Generate self-signed certificates¶
To communicate with GOV.UK Verify you need to use keys and certificates. If you’re communicating with the GOV.UK Verify hub, your certificates must be issued by the IDAP certificate authority. If you’re communicating with the compliance tool, generate self-signed certificates as described here.
Generate self-signed certificates with OpenSSL¶
You can generate keys and self-signed certificates in whatever way is most convenient and familiar for you. There are many different formats of keys and certificates. The Matching Service Adapter (MSA) uses PKCS#8 formatted keys (.pk8) and PEM encoded X509 certificates (.crt).
The GOV.UK Verify team generally use the OpenSSL tool to do this using the guidance from the Heroku Dev Center.
Install OpenSSL if it isn’t already installed:
- OS X (with homebrew) -
brew install openssl
- Windows - download the ‘Complete package, except sources’ from http://gnuwin32.sourceforge.net/packages/openssl.htm
- Ubuntu Linux -
apt-get install openssl
Run the following commands in order, replacing:
$name
with the filename of the key or certificate you’re generating - see Keys and certificates for your MSA and Keys and certificates for your service$commonName
with a description of how the certificate will be used - for example ‘My Service MSA Signing Primary’
# Generate a private key:
openssl genrsa -des3 -passout pass:x -out "$name.pass.key" 2048
openssl rsa -passin pass:x -in "$name.pass.key" -out "$name.key"

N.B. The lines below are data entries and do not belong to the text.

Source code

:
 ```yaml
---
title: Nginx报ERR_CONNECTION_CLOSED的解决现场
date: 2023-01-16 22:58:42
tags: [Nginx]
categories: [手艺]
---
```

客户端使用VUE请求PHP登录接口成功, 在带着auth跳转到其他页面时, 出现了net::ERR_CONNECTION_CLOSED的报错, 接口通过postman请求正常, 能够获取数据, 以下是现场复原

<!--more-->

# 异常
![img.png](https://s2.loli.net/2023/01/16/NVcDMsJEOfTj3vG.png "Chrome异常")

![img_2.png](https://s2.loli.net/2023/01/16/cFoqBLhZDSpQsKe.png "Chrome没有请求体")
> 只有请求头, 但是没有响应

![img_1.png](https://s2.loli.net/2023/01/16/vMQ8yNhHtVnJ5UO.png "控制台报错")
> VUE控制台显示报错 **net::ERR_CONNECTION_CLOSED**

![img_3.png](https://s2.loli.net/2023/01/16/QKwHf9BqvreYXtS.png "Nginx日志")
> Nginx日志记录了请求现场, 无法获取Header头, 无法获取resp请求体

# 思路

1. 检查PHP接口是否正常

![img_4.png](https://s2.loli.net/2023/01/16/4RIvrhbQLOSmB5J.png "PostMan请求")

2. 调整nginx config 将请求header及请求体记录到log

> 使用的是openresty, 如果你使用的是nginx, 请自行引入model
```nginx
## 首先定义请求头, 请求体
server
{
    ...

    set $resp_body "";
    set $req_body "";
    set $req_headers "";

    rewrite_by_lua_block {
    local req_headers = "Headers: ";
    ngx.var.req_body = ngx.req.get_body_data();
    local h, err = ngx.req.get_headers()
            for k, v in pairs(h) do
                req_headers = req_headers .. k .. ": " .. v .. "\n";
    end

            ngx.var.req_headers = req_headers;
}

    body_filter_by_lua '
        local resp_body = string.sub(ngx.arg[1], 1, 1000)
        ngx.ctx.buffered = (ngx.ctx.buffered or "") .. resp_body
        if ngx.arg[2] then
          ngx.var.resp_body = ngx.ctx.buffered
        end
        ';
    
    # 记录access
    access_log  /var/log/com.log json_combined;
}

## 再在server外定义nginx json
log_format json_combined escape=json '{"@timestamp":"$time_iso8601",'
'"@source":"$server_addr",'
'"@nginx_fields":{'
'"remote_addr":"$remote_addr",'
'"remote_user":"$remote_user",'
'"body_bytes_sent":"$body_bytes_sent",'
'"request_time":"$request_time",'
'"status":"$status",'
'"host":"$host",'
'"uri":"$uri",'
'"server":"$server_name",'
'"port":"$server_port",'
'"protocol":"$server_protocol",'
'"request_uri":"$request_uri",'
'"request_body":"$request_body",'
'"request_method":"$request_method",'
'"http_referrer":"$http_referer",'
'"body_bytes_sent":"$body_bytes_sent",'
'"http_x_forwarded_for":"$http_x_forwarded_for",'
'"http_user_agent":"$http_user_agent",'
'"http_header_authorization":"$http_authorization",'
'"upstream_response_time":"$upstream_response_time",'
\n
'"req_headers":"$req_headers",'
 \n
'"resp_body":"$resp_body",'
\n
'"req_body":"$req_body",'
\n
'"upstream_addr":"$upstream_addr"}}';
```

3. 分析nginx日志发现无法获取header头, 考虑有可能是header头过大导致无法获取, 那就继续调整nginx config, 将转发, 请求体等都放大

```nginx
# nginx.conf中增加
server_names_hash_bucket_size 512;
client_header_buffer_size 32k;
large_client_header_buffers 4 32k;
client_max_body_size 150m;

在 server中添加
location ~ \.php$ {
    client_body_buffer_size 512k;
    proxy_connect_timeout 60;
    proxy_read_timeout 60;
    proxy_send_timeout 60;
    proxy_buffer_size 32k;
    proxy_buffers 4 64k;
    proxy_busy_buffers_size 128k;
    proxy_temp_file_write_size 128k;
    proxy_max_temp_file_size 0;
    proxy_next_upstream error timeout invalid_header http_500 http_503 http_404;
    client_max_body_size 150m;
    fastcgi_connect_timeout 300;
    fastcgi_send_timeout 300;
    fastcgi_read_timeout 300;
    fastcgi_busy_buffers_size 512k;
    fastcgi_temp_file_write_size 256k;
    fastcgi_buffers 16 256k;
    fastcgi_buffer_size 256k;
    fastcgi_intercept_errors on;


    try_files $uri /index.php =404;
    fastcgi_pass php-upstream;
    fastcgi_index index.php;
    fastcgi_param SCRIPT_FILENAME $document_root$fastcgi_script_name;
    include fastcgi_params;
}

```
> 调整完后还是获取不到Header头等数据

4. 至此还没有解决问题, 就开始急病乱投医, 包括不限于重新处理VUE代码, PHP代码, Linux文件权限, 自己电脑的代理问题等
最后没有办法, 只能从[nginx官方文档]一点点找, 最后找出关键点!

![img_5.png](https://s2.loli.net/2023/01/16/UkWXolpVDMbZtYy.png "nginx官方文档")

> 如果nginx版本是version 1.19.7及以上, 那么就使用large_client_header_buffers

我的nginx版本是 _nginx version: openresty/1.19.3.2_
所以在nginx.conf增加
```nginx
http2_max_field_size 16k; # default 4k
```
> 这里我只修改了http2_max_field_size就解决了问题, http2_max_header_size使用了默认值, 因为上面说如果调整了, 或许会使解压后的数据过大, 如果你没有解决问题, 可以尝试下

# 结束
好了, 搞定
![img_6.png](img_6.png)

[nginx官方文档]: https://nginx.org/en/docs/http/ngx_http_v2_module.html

# Generate a certificate signing request (CSR):
openssl req -batch -new -subj "/CN=$commonName" -key "$name.key" -out "$name.csr"
# Generate a self signed certificate:
openssl x509 -req -sha256 -in "$name.csr" -signkey "$name.key" -out "$name.crt"
# Convert the private key to .pk8 format:
openssl pkcs8 -topk8 -inform PEM -outform DER -in "$name.key" -out "$name.pk8" -nocrypt
# Clean up the files you don’t need anymore:
rm "$name.pass.key"
rm "$name.csr"
rm "$name.key"
Keys and certificates for your MSA¶
With the default configuration in test-config.yml
the MSA needs the following keys and certificates:
test_primary_signing{.pk8,.crt}
- primary signing private key and certificatetest_secondary_signing{.pk8,.crt}
- secondary signing private key and certificatetest_msa_encryption_1{.pk8,.crt}
- primary encryption private key and certificatetest_msa_encryption_2{.pk8,.crt}
- secondary encryption private key and certificate
Note
The MSA needs primary and secondary keys to support key rotations without causing service downtime for users.
Keys and certificates for your service¶
Your service must sign SAML messages and decrypt assertions, so at a minimum you need a private key and certificate for each of these roles. Your service should support multiple encryption keys to allow for key rotations.
Depending on how your service is built you may need to provide keys and certificates in a different format, for example .jks or .pem.